Profile: script executive
Lindsey Alford is a script executive on BBC One’s Doctor Who. Lindsey talks us through a series of examples where she’s had to alter a script because of budgetary or logistical issues.
Script executives, sometimes called script editors, liaise with drama writers and the production team.
They usually begin work with a writer as soon as the script is commissioned. Through successive drafts they help the writer to develop and deliver a story that will work on screen.
"You're kind of a middle man between the writer and production." – Lindsey Alford
Their main responsibility is to ensure the final script is shootable. If a writer has written sequences involving helicopter chases but the budget can’t stretch to that, it is the script executive who must find an alternative that delivers the same narrative points. They must also ensure that the script is editorially compliant, doesn’t feature overly prominent brands or rely on clearing the copyright on works of art of music. In the case of Doctor Who it’s important to make sure that the show’s young audience aren’t tempted to copy dangerous behaviour, so scripts may have to be altered to reduce this likelihood.
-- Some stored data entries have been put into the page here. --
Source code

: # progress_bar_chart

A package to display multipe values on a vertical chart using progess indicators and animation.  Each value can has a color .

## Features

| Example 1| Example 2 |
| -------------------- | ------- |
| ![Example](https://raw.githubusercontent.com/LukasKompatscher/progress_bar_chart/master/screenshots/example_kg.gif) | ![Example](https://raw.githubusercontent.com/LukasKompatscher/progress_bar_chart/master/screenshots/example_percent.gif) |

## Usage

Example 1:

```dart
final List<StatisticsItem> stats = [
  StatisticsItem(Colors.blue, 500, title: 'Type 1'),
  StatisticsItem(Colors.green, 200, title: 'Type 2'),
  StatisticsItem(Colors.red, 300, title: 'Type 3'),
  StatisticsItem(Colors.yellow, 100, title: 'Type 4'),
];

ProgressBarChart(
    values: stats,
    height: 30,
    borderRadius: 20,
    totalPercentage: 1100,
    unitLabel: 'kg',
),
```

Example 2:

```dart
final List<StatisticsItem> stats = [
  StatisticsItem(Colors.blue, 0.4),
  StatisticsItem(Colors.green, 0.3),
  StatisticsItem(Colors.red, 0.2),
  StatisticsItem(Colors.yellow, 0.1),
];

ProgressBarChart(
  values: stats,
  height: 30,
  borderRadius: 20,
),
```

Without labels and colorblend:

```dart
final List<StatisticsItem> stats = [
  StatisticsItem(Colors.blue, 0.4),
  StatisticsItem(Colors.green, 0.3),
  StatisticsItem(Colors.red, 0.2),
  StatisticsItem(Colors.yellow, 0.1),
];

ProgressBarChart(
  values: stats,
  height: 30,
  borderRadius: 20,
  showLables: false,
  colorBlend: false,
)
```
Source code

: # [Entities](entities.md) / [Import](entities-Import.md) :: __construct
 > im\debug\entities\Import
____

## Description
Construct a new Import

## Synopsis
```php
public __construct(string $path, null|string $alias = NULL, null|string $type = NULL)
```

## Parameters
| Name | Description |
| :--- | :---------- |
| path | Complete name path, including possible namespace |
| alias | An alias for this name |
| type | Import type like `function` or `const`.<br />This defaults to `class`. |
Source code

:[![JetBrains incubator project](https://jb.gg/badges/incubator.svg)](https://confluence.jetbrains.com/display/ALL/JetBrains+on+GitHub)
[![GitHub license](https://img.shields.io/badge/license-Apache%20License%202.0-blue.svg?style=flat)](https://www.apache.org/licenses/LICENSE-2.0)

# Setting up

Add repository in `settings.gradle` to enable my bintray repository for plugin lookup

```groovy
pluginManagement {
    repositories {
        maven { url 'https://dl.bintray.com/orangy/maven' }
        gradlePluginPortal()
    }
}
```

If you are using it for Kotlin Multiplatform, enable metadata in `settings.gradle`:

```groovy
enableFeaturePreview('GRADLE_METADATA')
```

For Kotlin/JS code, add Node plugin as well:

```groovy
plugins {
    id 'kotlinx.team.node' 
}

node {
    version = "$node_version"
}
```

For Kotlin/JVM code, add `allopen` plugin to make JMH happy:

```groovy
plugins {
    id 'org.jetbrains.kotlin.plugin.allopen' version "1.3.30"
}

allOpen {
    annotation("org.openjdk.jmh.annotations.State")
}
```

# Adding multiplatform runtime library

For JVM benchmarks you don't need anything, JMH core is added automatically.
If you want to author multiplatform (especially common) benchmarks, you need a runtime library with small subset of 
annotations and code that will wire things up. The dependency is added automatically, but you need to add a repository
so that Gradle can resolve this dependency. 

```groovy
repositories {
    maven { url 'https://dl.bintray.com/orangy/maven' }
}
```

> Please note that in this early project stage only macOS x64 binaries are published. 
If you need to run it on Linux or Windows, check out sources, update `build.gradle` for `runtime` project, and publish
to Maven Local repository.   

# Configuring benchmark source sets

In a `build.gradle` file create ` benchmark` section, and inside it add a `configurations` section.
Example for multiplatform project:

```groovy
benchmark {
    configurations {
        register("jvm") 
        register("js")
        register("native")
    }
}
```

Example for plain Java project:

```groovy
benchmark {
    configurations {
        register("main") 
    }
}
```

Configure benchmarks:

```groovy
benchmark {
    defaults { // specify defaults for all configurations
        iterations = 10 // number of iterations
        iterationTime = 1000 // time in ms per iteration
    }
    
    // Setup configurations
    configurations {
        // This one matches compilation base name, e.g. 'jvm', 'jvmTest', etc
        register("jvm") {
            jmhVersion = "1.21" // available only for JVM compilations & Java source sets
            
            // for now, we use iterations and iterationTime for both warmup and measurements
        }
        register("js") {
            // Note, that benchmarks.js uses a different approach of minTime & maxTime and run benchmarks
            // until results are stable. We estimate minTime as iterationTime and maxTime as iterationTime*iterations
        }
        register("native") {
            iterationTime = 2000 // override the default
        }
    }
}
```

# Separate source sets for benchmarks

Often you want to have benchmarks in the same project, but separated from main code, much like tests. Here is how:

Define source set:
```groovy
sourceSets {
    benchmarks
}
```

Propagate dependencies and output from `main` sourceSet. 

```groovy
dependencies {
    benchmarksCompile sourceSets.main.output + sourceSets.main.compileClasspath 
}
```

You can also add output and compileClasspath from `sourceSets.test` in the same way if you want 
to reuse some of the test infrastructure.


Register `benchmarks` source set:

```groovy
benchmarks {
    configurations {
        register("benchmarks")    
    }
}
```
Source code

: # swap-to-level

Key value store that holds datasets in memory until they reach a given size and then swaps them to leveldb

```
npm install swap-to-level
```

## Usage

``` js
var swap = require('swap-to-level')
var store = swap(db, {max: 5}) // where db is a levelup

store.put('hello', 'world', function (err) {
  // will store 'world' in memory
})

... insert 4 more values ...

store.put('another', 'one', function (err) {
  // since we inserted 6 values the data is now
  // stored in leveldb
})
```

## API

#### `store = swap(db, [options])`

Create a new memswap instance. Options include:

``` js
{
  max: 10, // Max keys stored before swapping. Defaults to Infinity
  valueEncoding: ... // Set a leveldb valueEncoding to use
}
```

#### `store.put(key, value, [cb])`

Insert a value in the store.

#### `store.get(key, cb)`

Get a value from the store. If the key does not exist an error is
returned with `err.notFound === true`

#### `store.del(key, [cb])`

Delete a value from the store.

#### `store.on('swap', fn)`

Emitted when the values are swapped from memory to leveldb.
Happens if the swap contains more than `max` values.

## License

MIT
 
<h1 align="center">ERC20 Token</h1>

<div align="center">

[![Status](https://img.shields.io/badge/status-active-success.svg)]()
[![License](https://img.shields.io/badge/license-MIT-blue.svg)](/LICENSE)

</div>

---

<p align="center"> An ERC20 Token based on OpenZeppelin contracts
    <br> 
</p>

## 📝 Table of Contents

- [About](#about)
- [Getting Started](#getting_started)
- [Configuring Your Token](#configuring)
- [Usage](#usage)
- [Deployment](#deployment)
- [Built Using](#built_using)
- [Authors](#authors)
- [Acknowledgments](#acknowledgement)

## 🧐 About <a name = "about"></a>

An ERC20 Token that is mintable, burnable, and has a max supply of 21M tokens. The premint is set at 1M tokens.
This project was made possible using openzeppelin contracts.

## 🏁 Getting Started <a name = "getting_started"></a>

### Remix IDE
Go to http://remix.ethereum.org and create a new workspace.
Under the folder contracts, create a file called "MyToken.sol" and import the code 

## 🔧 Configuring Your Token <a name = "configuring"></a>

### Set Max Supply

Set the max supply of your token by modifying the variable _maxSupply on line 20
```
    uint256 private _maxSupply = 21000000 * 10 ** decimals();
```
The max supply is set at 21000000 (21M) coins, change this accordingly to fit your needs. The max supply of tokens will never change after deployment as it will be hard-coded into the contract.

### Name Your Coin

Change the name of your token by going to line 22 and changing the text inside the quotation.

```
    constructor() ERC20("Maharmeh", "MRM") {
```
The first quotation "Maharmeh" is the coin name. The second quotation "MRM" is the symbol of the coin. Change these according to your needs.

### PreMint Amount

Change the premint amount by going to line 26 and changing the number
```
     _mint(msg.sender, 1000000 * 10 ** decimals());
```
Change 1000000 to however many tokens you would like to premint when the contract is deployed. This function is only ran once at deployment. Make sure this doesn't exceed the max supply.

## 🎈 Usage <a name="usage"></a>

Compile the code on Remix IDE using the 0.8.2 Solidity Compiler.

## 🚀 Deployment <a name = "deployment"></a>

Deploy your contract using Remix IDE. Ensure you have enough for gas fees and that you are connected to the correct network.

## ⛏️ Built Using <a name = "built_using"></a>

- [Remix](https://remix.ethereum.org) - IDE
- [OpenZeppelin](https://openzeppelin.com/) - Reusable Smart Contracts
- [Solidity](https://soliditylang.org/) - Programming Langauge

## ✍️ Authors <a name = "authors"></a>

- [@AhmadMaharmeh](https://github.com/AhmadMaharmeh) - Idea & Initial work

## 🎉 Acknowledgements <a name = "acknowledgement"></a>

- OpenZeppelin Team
Lindsey talks us through a series of examples where she’s had to alter a script because of budgetary or logistical issues. When filming The Planet of the Dead episode in Dubai, a shipping container was dropped onto the double decker bus that was their main set. This left an enormous dent in the bus, and no option of shipping another one out. Lindsey and the writer instead adapted the script to use the damage to the bus as illustrative of the enormous dangers that Rose, the Doctor and their companions were facing. This kind of problem solving and the fact that she’s paid to make up stories, is what appeals to Lindsey about the job.